- [SOURCE MATERIAL]:
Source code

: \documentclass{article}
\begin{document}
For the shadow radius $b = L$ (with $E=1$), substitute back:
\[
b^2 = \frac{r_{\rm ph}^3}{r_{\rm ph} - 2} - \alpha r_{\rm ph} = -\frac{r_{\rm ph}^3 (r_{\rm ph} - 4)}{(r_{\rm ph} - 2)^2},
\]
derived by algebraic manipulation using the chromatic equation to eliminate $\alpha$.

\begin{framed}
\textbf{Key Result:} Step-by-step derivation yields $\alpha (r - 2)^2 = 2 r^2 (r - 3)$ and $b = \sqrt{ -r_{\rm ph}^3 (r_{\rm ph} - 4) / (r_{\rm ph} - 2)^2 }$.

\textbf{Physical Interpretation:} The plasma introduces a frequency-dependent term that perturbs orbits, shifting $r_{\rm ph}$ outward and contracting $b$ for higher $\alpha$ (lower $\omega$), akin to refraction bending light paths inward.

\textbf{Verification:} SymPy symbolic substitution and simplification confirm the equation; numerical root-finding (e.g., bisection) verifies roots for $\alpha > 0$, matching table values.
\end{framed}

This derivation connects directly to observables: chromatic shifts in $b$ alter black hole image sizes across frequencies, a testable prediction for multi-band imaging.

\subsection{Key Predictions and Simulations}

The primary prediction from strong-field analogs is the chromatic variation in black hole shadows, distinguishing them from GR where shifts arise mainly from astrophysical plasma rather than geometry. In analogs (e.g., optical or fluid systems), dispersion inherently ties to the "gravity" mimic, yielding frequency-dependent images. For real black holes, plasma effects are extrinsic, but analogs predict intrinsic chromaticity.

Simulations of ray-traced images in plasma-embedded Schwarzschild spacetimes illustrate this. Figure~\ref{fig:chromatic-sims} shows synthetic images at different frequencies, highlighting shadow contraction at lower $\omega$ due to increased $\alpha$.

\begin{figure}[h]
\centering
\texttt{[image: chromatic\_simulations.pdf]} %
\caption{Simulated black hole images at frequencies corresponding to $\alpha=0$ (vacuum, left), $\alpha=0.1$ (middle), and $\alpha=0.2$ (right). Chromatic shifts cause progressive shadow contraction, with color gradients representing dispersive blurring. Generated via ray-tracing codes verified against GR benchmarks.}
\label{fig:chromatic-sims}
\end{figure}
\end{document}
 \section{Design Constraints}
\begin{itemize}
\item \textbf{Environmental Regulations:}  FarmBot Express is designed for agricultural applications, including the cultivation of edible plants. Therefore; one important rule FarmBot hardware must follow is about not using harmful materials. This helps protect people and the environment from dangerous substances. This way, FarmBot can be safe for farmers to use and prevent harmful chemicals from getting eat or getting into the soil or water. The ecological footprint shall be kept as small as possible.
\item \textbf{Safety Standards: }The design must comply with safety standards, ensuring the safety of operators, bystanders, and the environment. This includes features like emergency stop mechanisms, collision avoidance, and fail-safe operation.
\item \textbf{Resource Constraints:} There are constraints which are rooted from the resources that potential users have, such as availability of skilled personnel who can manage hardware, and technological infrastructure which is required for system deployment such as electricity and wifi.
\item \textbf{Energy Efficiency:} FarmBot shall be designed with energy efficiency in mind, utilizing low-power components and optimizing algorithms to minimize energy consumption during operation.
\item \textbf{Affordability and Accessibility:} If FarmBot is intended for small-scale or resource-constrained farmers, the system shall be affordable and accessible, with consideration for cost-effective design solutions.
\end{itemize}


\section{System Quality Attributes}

- [REQUIRED ACTION]:
Check each line in the records for the word "environment" and say how many have it, with nothing else.

- [PROBLEM SOLUTION]:
2